→ **Extracted entries**:
^^^^

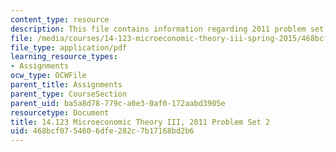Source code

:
 ```yaml
---
content_type: resource
description: This file contains information regarding 2011 problem set 2.
file: /media/courses/14-123-microeconomic-theory-iii-spring-2015/468bcf0754606dfe282c7b17168bd2b6_MIT14_123S15_PSet_2_11.pdf
file_type: application/pdf
learning_resource_types:
- Assignments
ocw_type: OCWFile
parent_title: Assignments
parent_type: CourseSection
parent_uid: ba5a8d78-779c-a0e3-0af0-172aabd3905e
resourcetype: Document
title: 14.123 Microeconomic Theory III, 2011 Problem Set 2
uid: 468bcf07-5460-6dfe-282c-7b17168bd2b6
---
```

^^^^

→ **What the task requires**:
Work out how many lines of the entries include the word "Assignments", and respond with that number and nothing more.

→ **Problem solution**:
2